Python is not a Functional Programming Language

Python is a very versatile multiparadigm language with a great ecosystem of libraries. However it is not a functional programming lanugage, as I know some people have described it. While you can write it in a functional style it goes against common practice, and has some practical issues.

There is no fundamental definition of a functional programming language but two core concepts are that data are immutable and the existence of higher order functions. Functional languages like Haskell, Clojure and F# differ in many ways, but tend to default to immutable data and use patterns to create new functions from existing functions.

In Python most data are mutable by default. While there are some immutable data types like tuple and frozenset, the very commonly used arrays and dictionaries are mutable. These are often the sources of bugs, such as setting an array as the default argument to a function which is unexpectedly modified. It also means that if you pass an array or a dictionary to a function there is always a risk that the function modifies it, which makes it harder to reason about the program.

Similarly Python objects are very mutable and open. There’s no such thing as private or final variables; just conventions around naming and some guardrails with __setattr__, but these can always be overridden. This makes Python extremely hackable; you can easily “monkeypatch” objects in a couple of lines of code (as opposed to Java where you’d have to create new files with loads of boilerplate). However this also makes it very hard to understand execution, and there’s always a risk that passed data will be modified.

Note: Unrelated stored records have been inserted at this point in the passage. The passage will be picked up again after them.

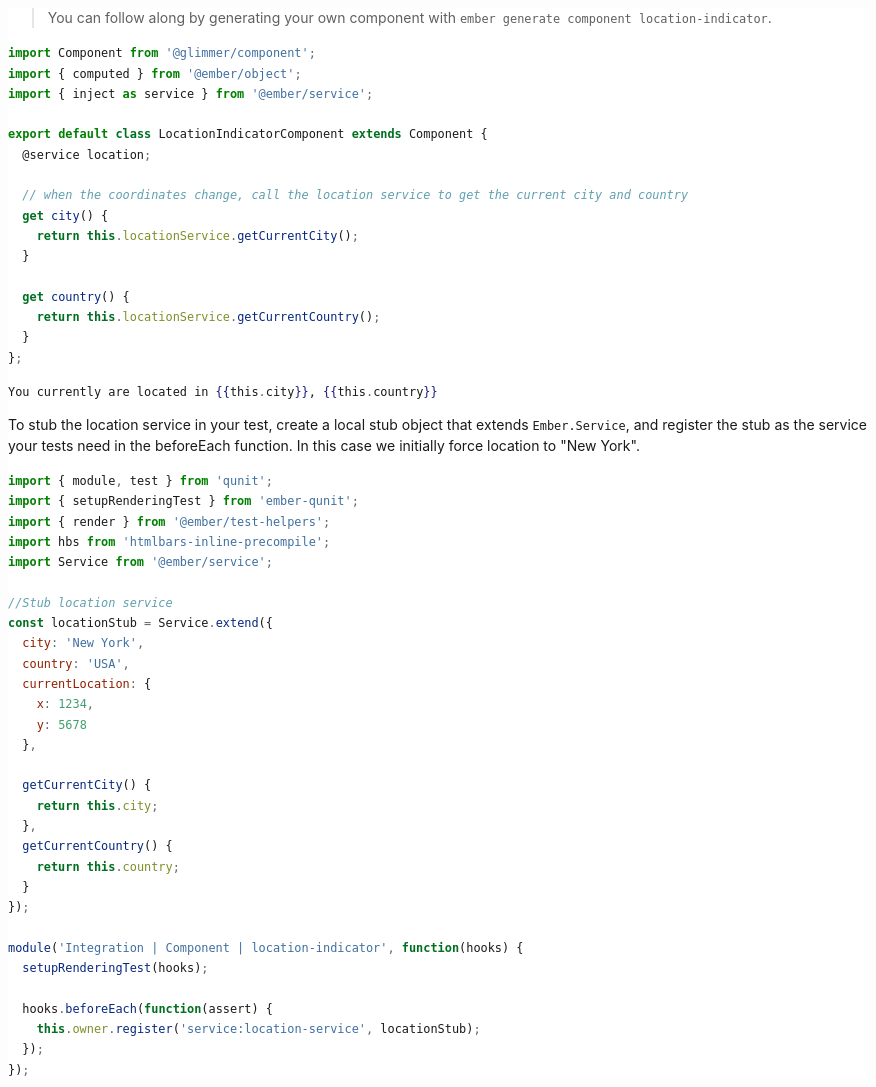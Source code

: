 > You can follow along by generating your own component with `ember generate
> component location-indicator`.

```javascript {data-filename="app/components/location-indicator.js"}
import Component from '@glimmer/component';
import { computed } from '@ember/object';
import { inject as service } from '@ember/service';

export default class LocationIndicatorComponent extends Component {
  @service location;

  // when the coordinates change, call the location service to get the current city and country
  get city() {
    return this.locationService.getCurrentCity();
  }

  get country() {
    return this.locationService.getCurrentCountry();
  }
};
```

```handlebars {data-filename="app/templates/components/location-indicator.hbs"}
You currently are located in {{this.city}}, {{this.country}}
```

To stub the location service in your test, create a local stub object that extends `Ember.Service`,
and register the stub as the service your tests need in the beforeEach function.
In this case we initially force location to "New York".

```javascript {data-filename="tests/integration/components/location-indicator-test.js"}
import { module, test } from 'qunit';
import { setupRenderingTest } from 'ember-qunit';
import { render } from '@ember/test-helpers';
import hbs from 'htmlbars-inline-precompile';
import Service from '@ember/service';

//Stub location service
const locationStub = Service.extend({
  city: 'New York',
  country: 'USA',
  currentLocation: {
    x: 1234,
    y: 5678
  },

  getCurrentCity() {
    return this.city;
  },
  getCurrentCountry() {
    return this.country;
  }
});

module('Integration | Component | location-indicator', function(hooks) {
  setupRenderingTest(hooks);

  hooks.beforeEach(function(assert) {
    this.owner.register('service:location-service', locationStub);
  });
});
```
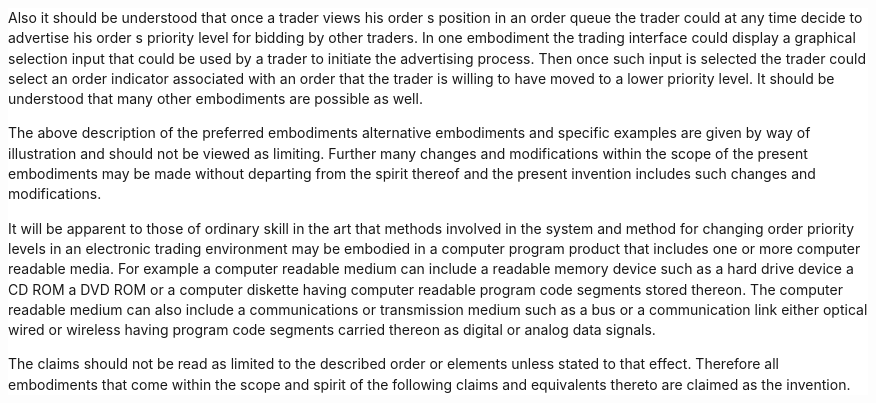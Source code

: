 Also it should be understood that once a trader views his order s position in an order queue the trader could at any time decide to advertise his order s priority level for bidding by other traders. In one embodiment the trading interface could display a graphical selection input that could be used by a trader to initiate the advertising process. Then once such input is selected the trader could select an order indicator associated with an order that the trader is willing to have moved to a lower priority level. It should be understood that many other embodiments are possible as well.

The above description of the preferred embodiments alternative embodiments and specific examples are given by way of illustration and should not be viewed as limiting. Further many changes and modifications within the scope of the present embodiments may be made without departing from the spirit thereof and the present invention includes such changes and modifications.

It will be apparent to those of ordinary skill in the art that methods involved in the system and method for changing order priority levels in an electronic trading environment may be embodied in a computer program product that includes one or more computer readable media. For example a computer readable medium can include a readable memory device such as a hard drive device a CD ROM a DVD ROM or a computer diskette having computer readable program code segments stored thereon. The computer readable medium can also include a communications or transmission medium such as a bus or a communication link either optical wired or wireless having program code segments carried thereon as digital or analog data signals.

The claims should not be read as limited to the described order or elements unless stated to that effect. Therefore all embodiments that come within the scope and spirit of the following claims and equivalents thereto are claimed as the invention.

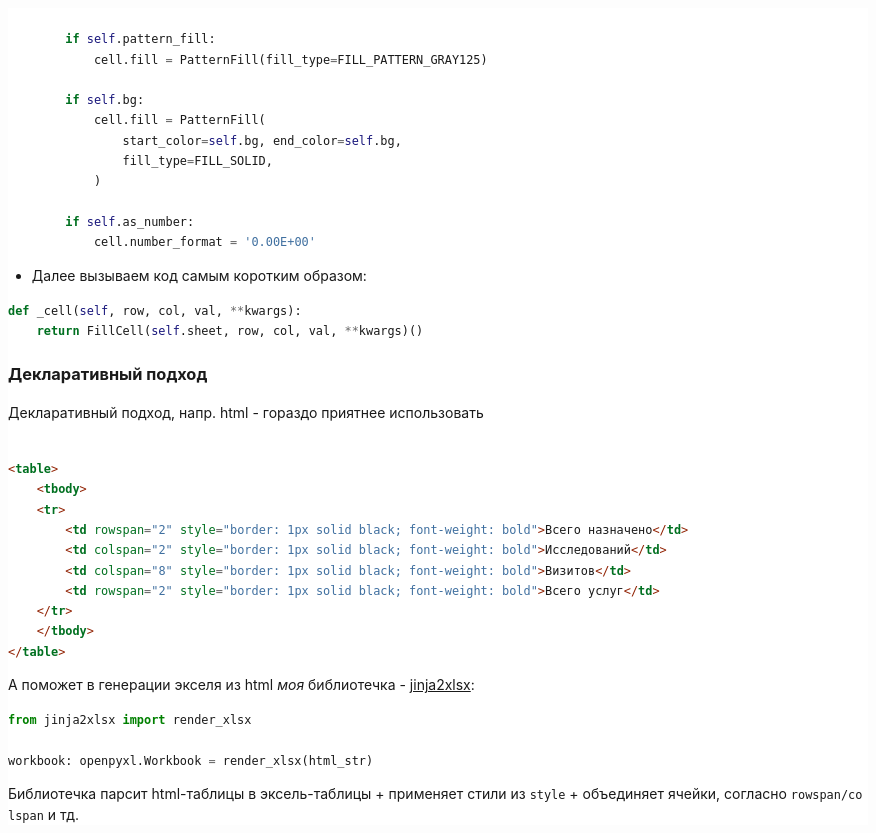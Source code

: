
 ```python

        if self.pattern_fill:
            cell.fill = PatternFill(fill_type=FILL_PATTERN_GRAY125)

        if self.bg:
            cell.fill = PatternFill(
                start_color=self.bg, end_color=self.bg,
                fill_type=FILL_SOLID,
            )

        if self.as_number:
            cell.number_format = '0.00E+00'

```

- Далее вызываем код самым коротким образом:

```python
def _cell(self, row, col, val, **kwargs):
    return FillCell(self.sheet, row, col, val, **kwargs)()
```

### Декларативный подход

Декларативный подход, напр. html - гораздо приятнее использовать

```html

<table>
    <tbody>
    <tr>
        <td rowspan="2" style="border: 1px solid black; font-weight: bold">Всего назначено</td>
        <td colspan="2" style="border: 1px solid black; font-weight: bold">Исследований</td>
        <td colspan="8" style="border: 1px solid black; font-weight: bold">Визитов</td>
        <td rowspan="2" style="border: 1px solid black; font-weight: bold">Всего услуг</td>
    </tr>
    </tbody>
</table>
```

А поможет в генерации экселя из html *моя* библиотечка - [jinja2xlsx](https://github.com/potykion/jinja2xlsx):

```python
from jinja2xlsx import render_xlsx

workbook: openpyxl.Workbook = render_xlsx(html_str)
```

Библиотечка парсит html-таблицы в эксель-таблицы + применяет стили из `style` + объединяет ячейки,
согласно `rowspan/colspan` и тд.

It is always possible to write pure functions in Python, which is useful for testing and makes the programs easier to understand. But this requires a lot of discipline and is not the default way to write functions.

Python does have first class fictions and support for higher order functions; however it’s unusual to use them extensively and you will hit some barriers if you do. Python allows easy creation of functions with def or with lambda, and they can always be passed as arguments. Python provides map in the standard language, and functools provides more like partial (currying), reduce and there are more complete libraries like toolz.

However composing higher order functions is unusual in Python, and you’re much more likely to see a list comprehension than a map. Probably because of this the tooling is weaker too. Functions defined at inner levels, or returned from functions can’t be pickled, and this can lead to issues with multiprocessing. The resulting functions lose all associated information, such as docstrings and the name of the functions they came from, which makes them very hard to understand compared with explicit functions. Finally when something goes wrong you end up having to debug these undocumented functions and the stack trace becomes very hard to interpret; it’s really hard to determine where the error occurred.

While you can use Python as a functional language, the same way you can use Java as a functional language, it’s not really one. Whereas I’d say Numpy, Pytorch and Tensorflow are real array programming DSLs in Python, I haven’t seen anything I’d want to work with in Python. This isn’t a problem - just use each language to it’s strengths and the right tool for the job.